@Mike King, if PSIA is not "all about extension," why is it embedded in all the descriptions of how to teach turns in the back of the current PSIA Alpine Technical Manual?
In every turn description the new inside leg/ski is taxed with keeping up with and/or coordinating with and/or matching what's happening with the new outside ski. The outside leg and ski is the dominant focus.
Instruction is to do something with the new outside leg/ski first and foremost. The book explicitly says to extend the leg to push the CoM over the skis into the new turn and thusly to edge the skis, while working the new inside ski and its leg to keep it matched to what the outside ski is doing.
This is in essence the description of how to initiate an extension turn, aka an extend-to-release turn, a cross-over turn.
My beef is with the manual promoting one kind of initiation and one only. If they had chosen to promote flexion as a second more advanced way to teach initiation, they'd need to admit there's something different between wedge turns and advanced turns.
If they had chosen to promote two ways to initiate turns, then teaching both at the wedge and wedge christie stage would need to be addressed, which most likely would have caused trouble in the ranks.
Thread drift isn't a bad thing. Really, these threads exist mostly so we can have wide-ranging discussions, which may lead in unpredictable directions.

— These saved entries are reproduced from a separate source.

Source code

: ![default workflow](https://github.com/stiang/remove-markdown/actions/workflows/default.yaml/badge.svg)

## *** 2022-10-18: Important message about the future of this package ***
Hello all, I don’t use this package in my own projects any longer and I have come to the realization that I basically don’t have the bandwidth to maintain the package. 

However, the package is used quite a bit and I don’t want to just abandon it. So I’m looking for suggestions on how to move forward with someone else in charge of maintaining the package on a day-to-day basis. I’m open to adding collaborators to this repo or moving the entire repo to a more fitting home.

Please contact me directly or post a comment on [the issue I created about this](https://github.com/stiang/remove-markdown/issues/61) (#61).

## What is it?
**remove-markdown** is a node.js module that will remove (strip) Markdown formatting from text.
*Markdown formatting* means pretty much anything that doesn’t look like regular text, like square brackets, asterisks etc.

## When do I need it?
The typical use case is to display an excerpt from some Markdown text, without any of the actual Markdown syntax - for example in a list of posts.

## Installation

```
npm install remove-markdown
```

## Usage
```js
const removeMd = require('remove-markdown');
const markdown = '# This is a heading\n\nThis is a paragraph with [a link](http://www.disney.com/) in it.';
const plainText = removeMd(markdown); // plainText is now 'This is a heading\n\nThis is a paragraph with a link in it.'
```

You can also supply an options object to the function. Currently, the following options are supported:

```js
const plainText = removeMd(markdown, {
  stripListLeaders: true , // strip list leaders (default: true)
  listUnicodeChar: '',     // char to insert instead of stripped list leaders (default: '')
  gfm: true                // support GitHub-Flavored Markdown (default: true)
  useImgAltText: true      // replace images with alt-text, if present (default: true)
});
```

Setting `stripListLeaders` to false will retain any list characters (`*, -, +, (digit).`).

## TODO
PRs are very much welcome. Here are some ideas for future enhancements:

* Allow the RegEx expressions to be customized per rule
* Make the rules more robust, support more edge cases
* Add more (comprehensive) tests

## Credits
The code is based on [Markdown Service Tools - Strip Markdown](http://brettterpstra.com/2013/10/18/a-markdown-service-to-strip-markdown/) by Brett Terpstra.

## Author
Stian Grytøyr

The subject of the current PSIA system, or lack thereof, is a thing that some of us have debated in past threads. Taking the Alpine Technical Manual as a jumping-off point, in my opinion its statements about turn transition techniques are wishy-washy. Extend the new outside leg a little, flex the new inside leg a little. A person could apply that advice in many ways. There's a big spectrum of styles between the extremes of full retraction and full extension.

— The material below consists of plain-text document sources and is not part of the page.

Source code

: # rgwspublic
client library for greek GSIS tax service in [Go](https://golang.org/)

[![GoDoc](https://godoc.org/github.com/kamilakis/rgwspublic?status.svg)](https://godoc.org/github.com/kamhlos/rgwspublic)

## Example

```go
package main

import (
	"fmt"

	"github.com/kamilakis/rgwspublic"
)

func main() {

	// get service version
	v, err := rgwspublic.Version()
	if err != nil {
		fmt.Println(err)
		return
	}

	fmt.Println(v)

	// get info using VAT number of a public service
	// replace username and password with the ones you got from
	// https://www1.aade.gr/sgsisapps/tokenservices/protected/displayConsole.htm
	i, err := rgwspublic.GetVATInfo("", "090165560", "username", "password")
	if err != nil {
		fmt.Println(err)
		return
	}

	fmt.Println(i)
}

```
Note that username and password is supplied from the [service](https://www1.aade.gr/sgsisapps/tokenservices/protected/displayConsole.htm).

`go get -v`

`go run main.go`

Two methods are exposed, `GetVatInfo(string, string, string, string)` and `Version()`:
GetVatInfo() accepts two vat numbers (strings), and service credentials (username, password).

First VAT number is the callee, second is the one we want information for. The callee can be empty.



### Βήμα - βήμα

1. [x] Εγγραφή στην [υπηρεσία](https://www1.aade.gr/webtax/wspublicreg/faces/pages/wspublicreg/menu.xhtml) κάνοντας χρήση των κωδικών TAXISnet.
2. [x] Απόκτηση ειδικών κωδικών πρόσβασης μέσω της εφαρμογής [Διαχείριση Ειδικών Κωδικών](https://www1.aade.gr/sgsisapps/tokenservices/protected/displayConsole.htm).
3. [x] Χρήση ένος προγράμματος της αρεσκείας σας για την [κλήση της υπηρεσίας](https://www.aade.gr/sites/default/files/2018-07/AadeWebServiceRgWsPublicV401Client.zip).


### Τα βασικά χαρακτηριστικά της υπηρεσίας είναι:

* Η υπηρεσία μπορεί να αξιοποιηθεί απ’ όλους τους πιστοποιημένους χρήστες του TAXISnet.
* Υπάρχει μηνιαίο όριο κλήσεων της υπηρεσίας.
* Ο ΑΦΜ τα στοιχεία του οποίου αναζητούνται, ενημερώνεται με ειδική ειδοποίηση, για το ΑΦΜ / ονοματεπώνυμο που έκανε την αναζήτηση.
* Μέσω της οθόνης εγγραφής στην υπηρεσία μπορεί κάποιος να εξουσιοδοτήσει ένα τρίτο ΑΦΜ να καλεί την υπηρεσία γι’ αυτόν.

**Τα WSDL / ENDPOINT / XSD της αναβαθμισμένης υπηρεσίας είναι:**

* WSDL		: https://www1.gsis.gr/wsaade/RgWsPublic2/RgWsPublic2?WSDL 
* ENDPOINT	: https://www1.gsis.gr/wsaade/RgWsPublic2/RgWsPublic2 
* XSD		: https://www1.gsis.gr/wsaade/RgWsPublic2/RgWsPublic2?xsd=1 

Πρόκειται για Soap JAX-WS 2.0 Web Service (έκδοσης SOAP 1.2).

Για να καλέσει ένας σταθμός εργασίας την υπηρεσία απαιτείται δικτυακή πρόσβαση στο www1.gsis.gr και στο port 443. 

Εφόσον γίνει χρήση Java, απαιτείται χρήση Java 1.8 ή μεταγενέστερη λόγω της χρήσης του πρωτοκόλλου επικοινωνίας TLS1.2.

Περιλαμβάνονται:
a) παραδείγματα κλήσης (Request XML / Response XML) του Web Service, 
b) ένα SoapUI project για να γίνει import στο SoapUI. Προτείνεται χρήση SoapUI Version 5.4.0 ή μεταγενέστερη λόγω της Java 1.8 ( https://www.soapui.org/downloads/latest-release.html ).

The ATM has dual purposes. First, to describe the elements of good skiing. To that end, the ATM breaks skiing down into fundamental elements. It accurately explains how these elements can be combined to create good skiing--but doesn't say much about precisely what the mix should be in various situations. This allows for individual stylistic choices. Not all great skiers ski exactly the same way. The second purpose of the ATM is to be a guide for creating learning pathways. Here is where it could be considered weak, but that isn't a weakness unique to the one publication.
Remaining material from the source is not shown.